**Requirement**
For the entries below, count the lines that contain the word "패킷몬은" and reply with that number only.

---------- Data supplied ----------

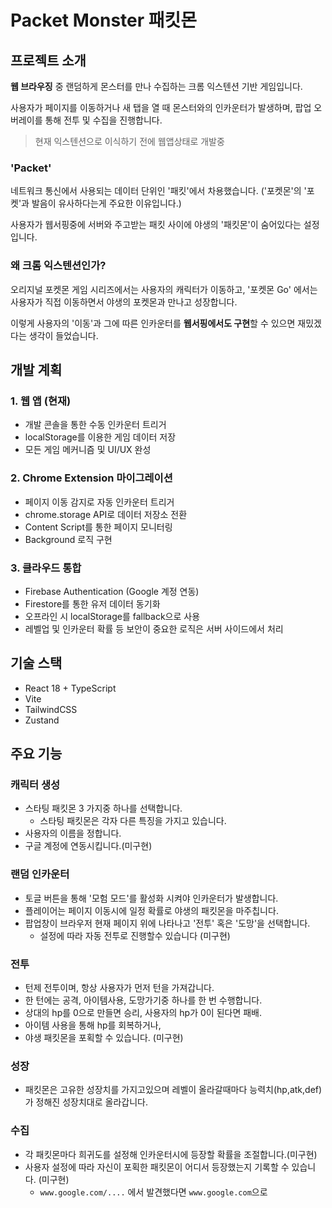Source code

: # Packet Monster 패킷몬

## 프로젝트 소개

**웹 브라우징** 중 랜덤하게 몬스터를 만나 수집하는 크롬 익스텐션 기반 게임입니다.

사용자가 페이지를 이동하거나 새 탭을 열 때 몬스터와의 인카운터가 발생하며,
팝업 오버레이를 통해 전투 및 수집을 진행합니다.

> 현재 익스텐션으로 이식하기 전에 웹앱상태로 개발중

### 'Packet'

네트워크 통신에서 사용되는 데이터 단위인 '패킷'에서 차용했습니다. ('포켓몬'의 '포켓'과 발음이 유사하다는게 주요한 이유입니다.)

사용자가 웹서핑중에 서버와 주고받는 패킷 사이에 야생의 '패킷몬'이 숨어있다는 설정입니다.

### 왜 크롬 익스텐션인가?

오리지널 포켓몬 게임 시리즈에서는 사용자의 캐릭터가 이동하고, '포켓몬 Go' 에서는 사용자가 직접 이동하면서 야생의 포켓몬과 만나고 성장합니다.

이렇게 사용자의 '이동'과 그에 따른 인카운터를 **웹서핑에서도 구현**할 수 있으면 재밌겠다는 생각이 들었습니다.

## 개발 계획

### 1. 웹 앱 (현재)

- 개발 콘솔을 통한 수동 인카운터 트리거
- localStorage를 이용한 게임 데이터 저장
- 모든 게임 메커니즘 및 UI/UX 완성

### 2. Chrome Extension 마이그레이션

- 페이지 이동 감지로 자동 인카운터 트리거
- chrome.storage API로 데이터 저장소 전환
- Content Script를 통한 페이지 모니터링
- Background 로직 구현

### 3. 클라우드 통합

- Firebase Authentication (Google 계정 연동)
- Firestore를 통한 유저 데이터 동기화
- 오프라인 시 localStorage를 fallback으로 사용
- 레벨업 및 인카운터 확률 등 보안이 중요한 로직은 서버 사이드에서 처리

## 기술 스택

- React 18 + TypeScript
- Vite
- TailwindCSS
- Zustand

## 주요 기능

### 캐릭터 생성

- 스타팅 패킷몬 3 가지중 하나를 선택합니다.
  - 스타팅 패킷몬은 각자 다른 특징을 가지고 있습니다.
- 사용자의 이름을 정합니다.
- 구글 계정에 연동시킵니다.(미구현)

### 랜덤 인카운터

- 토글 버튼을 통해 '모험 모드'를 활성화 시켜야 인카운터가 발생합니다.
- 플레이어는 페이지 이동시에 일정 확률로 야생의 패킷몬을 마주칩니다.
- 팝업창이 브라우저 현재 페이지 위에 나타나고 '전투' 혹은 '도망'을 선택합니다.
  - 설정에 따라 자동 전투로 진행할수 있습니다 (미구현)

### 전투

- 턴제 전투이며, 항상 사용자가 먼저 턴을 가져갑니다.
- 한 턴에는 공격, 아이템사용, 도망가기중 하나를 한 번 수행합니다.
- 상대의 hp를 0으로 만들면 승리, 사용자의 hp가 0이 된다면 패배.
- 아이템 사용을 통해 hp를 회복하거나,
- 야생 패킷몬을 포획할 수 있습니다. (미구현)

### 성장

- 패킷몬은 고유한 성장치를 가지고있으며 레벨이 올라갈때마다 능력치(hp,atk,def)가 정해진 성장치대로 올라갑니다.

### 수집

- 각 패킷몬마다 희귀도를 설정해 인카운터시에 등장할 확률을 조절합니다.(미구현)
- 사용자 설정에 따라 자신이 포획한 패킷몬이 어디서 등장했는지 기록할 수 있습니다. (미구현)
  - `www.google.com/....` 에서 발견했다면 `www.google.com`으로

----------

**Solution**
2